Take those three together, and it would be a special interviewer who could overcome prejudices and see me as a fitting into a team of 20-something developers with engineering degrees. I'm not accusing anybody of anything illegal, unfair or narrow-minded here. The essence of doing an interview and making a hire/don't hire decision is to take a few impressions, inadequate information, and make a judgment. Or, maybe, there wasn't any negative inclination, that it was purely a case of the interviewer judging my design skills to be lacking based on how I handled the questions. Could be. Maybe I truly don't have the brain power Google is looking for. Maybe I truly am *NOT* a good fit for what Google is looking for.
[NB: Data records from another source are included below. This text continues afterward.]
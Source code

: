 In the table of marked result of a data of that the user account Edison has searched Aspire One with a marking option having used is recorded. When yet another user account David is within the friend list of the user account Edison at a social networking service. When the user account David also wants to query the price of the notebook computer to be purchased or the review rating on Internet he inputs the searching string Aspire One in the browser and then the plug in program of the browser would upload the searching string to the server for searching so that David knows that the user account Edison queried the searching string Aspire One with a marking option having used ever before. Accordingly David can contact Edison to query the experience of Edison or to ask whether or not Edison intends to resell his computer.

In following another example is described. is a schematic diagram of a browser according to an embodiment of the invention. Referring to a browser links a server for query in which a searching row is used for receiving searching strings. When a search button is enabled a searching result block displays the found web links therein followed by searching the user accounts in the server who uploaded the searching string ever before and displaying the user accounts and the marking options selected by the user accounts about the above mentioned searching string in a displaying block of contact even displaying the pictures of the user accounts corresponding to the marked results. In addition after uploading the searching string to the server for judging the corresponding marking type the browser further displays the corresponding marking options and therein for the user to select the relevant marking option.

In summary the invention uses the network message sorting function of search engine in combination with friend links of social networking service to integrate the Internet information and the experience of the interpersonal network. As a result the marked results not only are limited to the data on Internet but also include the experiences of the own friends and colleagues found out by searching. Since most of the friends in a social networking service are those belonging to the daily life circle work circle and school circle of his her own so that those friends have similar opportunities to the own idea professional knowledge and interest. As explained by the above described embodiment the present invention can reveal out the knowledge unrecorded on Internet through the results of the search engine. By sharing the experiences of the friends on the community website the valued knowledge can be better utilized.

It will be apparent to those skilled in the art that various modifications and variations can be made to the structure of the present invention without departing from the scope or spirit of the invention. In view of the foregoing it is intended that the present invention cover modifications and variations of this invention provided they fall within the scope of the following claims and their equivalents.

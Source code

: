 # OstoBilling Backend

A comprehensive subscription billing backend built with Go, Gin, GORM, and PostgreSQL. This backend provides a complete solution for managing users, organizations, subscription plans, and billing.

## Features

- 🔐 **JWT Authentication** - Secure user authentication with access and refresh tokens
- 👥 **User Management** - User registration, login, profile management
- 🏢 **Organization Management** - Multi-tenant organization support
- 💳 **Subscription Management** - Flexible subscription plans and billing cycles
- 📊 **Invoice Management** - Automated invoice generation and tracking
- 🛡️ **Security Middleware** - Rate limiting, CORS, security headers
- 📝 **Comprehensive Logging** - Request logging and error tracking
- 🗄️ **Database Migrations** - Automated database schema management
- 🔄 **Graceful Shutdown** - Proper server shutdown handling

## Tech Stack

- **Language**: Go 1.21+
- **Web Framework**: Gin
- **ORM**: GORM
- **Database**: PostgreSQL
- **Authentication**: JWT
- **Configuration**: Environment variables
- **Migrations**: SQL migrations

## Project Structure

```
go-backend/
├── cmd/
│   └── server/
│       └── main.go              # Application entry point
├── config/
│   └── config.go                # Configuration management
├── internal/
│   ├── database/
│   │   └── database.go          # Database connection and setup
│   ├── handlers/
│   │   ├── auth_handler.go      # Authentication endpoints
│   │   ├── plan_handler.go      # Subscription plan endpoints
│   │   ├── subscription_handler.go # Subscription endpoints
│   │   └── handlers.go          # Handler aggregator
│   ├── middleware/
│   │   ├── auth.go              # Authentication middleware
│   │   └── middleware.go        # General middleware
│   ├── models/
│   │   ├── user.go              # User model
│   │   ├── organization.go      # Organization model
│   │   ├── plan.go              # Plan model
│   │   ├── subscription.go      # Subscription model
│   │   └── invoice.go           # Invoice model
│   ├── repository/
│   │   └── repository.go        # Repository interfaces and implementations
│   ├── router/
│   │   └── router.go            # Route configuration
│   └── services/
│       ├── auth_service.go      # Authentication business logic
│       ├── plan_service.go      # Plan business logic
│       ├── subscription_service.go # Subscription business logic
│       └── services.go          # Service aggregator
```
As I walked from Google's office to my the building where I work, I had to steel myself to deal again with all those things at my current job I had grown to be irritated with. The process of detaching myself from my current job had progressed so far that I was irritated by the smallest things, but I knew that I quickly needed to re-acclimate myself to all those annoying people and practices. As I write this today, I am back to being a happy and well adjusted model employee. I like my co-workers, my boss, my boss's boss. There are many things that my current company is doing right. As compared to Google, we don't have hot lunches, but we do have free bagels and cereal. I'm on the 14th floor, but I like the granola they have on the 10th floor, as opposed to the Captain Crunch they have on 14. And we don't have ping pong, but we do have a Wii room (always busy) and fussball, which I suck at. And, thankfully, we don't have any fucking Lava Lamps.